**Required work**
Please find every line in the entries below that contains the string "absolute", and copy it.

::: The data :::

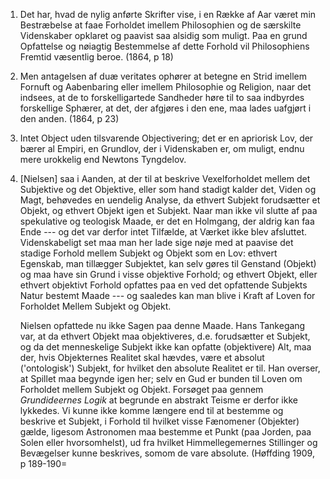 1. Det har, hvad de nylig anførte Skrifter vise, i en Række af Aar
   været min Bestræbelse at faae Forholdet imellem Philosophien og de
   særskilte Videnskaber opklaret og paavist saa alsidig som
   muligt. Paa en grund Opfattelse og nøiagtig Bestemmelse af dette
   Forhold vil Philosophiens Fremtid væsentlig beroe. (1864, p 18)
   
2. Men antagelsen af duæ veritates ophører at betegne en Strid imellem
   Fornuft og Aabenbaring eller imellem Philosophie og Religion, naar
   det indsees, at de to forskelligartede Sandheder høre til to saa
   indbyrdes forskellige Sphærer, at det, der afgjøres i den ene, maa
   lades uafgjørt i den anden. (1864, p 23)
   
3. Intet Object uden tilsvarende Objectivering; det er en apriorisk
   Lov, der bærer al Empiri, en Grundlov, der i Videnskaben er, om
   muligt, endnu mere urokkelig end Newtons Tyngdelov.
   
3. [Nielsen] saa i Aanden, at der til at beskrive Vexelforholdet
   mellem det Subjektive og det Objektive, eller som hand stadigt
   kalder det, Viden og Magt, behøvedes en uendelig Analyse, da
   ethvert Subjekt forudsætter et Objekt, og ethvert Objekt igen et
   Subjekt. Naar man ikke vil slutte af paa spekulative og teologisk
   Maade, er det en Holmgang, der aldrig kan faa Ende --- og det var
   derfor intet Tilfælde, at Værket ikke blev
   afsluttet. Videnskabeligt set maa man her lade sige nøje med at
   paavise det stadige Forhold mellem Subjekt og Objekt som en Lov:
   ethvert Egenskab, man tillægger Subjektet, kan selv gøres til
   Genstand (Objekt) og maa have sin Grund i visse objektive Forhold;
   og ethvert Objekt, eller ethvert objektivt Forhold opfattes paa en
   ved det opfattende Subjekts Natur bestemt Maade --- og saaledes kan
   man blive i Kraft af Loven for Forholdet Mellem Subjekt og Objekt.

   Nielsen opfattede nu ikke Sagen paa denne Maade. Hans Tankegang
   var, at da ethvert Objekt maa objektiveres, d.e. forudsætter et
   Subjekt, og da det menneskelige Subjekt ikke kan opfatte
   (objektivere) Alt, maa der, hvis Objekternes Realitet skal hævdes,
   være et absolut ('ontologisk') Subjekt, for hvilket den absolute
   Realitet er til. Han overser, at Spillet maa begynde igen her; selv
   en Gud er bunden til Loven om Forholdet mellem Subjekt og
   Objekt. Forsøget paa gennem *Grundideernes Logik* at begrunde en
   abstrakt Teisme er derfor ikke lykkedes. Vi kunne ikke komme
   længere end til at bestemme og beskrive et Subjekt, i Forhold til
   hvilket visse Fænomener (Objekter) gælde, ligesom Astronomen maa
   bestemme et Punkt (paa Jorden, paa Solen eller hvorsomhelst), ud
   fra hvilket Himmellegemernes Stillinger og Bevægelser kunne
   beskrives, somom de vare absolute. (Høffding 1909, p 189-190=
   
   
   
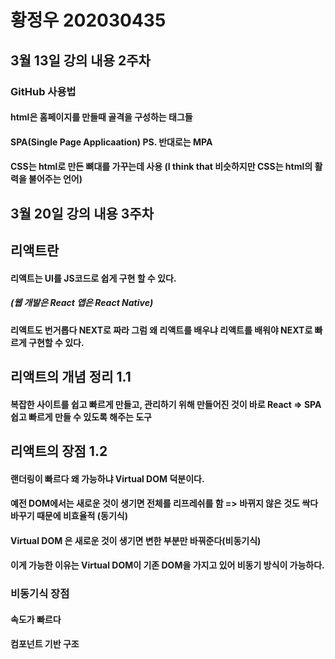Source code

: # 황정우 202030435

## 3월 13일 강의 내용 2주차

### GitHub 사용법 

#### html은 홈페이지를 만들때 골격을 구성하는 태그들
#### SPA(Single Page Applicaation)  PS. 반대로는 MPA

#### CSS는 html로 만든 뼈대를 가꾸는데 사용 (I think that 비슷하지만 CSS는 html의 활력을 불어주는 언어)

## 3월 20일 강의 내용 3주차

## 리액트란 

####     리액트는 UI를 JS코드로 쉽게 구현 할 수 있다.
##### (웹 개발은 React 앱은 React Native)

#### 리액트도 번거롭다 NEXT로 짜라 그럼 왜 리액트를 배우냐 리액트를 배워야 NEXT로 빠르게 구현할 수 있다.

## 리액트의 개념 정리 1.1
#### 복잡한 사이트를 쉽고 빠르게 만들고, 관리하기 위해 만들어진 것이 바로 React => SPA 쉽고 빠르게 만들 수 있도록 해주는 도구 

## 리액트의 장점  1.2
#### 랜더링이 빠르다 왜 가능하냐 Virtual DOM 덕분이다.
#### 예전 DOM에서는 새로운 것이 생기면 전체를 리프레쉬를 함 => 바뀌지 않은 것도 싹다 바꾸기 때문에 비효율적 (동기식) 
#### Virtual DOM 은 새로운 것이 생기면 변한 부분만 바꿔준다(비동기식) 
#### 이게 가능한 이유는 Virtual DOM이 기존 DOM을 가지고 있어 비동기 방식이 가능하다.

### 비동기식 장점
#### 속도가 빠르다 
#### 컴포넌트 기반 구조

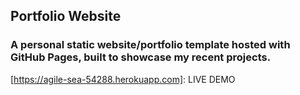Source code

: ## Portfolio Website

### A personal static website/portfolio template hosted with GitHub Pages, built to showcase my recent projects.

[https://agile-sea-54288.herokuapp.com]: LIVE DEMO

:::

**Result of this exercise**
   være et absolut ('ontologisk') Subjekt, for hvilket den absolute
   beskrives, somom de vare absolute. (Høffding 1909, p 189-190=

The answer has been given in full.